In an interview with radio dzMM, Monsod said there are other aspects that need to be highlighted in order to ensure inclusive growth instead of allowing foreigners greater control over the country's assets.
"They’re looking at the wrong places for sustained inclusive growth. Our social reform programs are dead in the water: housing, agrarian reform, ancestral domain, municipal fishermen. They are the poorest of the poor,” he said.
He said education, health, food security should be the priority of legislators instead.
He added even the “trustworthiness of democratic institutions” remains a big problem, which is why any talk of possible extension of term limits will “be bad to the psyche.”
Plenary debates to change the economic provisions began yesterday, with proponents insisting that amendments will be responsive to the needs of Filipinos.
Resolution of Both Houses No. 1 (RBH 1), authored by Speaker Feliciano Belmonte Jr., seeks to include the phrase “unless otherwise provided by law” in several sections of Articles XII (national economy and patrimony), XIV (education, science and technology, arts, culture and sports) and XVI (general provisions).

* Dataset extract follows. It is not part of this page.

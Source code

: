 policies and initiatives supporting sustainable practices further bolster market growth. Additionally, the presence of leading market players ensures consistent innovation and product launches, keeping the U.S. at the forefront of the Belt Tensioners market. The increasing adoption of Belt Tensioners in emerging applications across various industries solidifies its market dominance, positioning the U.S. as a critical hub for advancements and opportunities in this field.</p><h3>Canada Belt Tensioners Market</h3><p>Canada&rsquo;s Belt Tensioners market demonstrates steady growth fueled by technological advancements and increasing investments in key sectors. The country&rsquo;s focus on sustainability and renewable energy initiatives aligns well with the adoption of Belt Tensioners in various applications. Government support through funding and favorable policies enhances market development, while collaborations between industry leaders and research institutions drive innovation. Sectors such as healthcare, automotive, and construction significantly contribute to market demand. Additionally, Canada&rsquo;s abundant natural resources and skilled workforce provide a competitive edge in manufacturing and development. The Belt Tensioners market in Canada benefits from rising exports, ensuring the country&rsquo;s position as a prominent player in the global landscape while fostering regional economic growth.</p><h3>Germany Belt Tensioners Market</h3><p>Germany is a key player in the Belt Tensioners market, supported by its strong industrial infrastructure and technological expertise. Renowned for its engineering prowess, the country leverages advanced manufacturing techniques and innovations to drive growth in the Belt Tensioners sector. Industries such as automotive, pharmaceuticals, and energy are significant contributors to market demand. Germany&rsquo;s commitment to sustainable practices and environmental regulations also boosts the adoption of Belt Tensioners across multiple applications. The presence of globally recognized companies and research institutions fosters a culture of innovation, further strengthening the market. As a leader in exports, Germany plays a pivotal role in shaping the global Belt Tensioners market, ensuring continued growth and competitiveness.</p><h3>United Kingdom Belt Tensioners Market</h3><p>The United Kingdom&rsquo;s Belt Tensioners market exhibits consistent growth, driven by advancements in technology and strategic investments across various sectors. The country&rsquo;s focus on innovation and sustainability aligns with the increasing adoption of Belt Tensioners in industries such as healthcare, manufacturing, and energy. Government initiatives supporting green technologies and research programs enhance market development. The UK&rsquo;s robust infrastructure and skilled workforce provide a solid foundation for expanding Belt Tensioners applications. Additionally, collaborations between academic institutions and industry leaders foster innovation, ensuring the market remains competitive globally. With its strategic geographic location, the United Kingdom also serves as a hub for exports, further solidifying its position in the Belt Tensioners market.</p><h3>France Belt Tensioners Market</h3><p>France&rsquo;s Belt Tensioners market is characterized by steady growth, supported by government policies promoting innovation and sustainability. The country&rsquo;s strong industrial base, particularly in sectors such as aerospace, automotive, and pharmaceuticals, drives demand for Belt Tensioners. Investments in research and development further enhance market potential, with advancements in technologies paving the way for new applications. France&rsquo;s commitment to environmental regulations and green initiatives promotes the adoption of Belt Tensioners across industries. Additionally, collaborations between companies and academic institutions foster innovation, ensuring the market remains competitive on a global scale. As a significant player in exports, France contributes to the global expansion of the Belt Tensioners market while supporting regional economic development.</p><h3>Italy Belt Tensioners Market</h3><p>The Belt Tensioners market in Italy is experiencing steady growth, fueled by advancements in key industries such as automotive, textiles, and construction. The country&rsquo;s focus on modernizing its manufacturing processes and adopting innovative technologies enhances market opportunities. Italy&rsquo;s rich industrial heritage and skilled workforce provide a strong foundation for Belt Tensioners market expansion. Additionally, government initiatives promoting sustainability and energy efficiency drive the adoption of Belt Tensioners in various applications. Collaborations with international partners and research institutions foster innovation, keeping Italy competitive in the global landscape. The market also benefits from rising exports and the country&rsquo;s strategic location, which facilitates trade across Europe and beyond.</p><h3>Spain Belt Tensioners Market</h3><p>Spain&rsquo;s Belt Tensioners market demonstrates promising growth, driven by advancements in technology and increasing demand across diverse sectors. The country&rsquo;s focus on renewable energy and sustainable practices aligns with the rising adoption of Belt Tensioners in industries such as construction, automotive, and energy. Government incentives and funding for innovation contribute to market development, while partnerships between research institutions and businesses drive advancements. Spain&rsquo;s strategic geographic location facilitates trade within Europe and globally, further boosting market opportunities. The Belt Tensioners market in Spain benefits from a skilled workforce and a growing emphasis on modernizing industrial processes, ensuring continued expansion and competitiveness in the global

Monsod, however, said the Constitution already provides full ownership for foreigners in several areas.
On the issue of ownership of land, he explained that if a business will depend on foreign ownership for its viability “then it won’t be a good project.”
He said the Constitution already provides lease contracts, which allows contractors to retain the land even beyond 50 years.
“On the issue of natural resources, the biggest is mining. Under the Financial or Technical Assistance Agreement, 100 percent ownership is already allowed. So what deterrent are they talking about?” he said.
The same could be said for power generation, he added.
“On media, we decided before to impose the limits because the nationalistic spirit may be affected. There may be paradigms or policies espoused that might not be good for Filipinos,” he said.
Nonetheless, technology has already answered the claims of Cha-cha proponents. “Technology has already caught up with the problems they are saying… You can access all kinds of content online,” he said.
The telecommunication industry, on the other hand, is awash with cash, he said. “The problem is they’re not putting enough money to improve the quality of service,” he said.
Regulators are even giving them misplaced incentives to the tune of P20 billion to P30 billion profits, he added.
“If you read the world survey on foreign investments, even the recommendations of business chambers, Cha-cha is not important. What they are pushing are infrastructure, quality of human resources, regulatory environment, eliminating corruption, and peace and order,” he said.
He noted the likes of Japan and Korea saw their economic growth rise faster even if the Foreign Direct Investments (FDI) registered at only 2% of their total economy.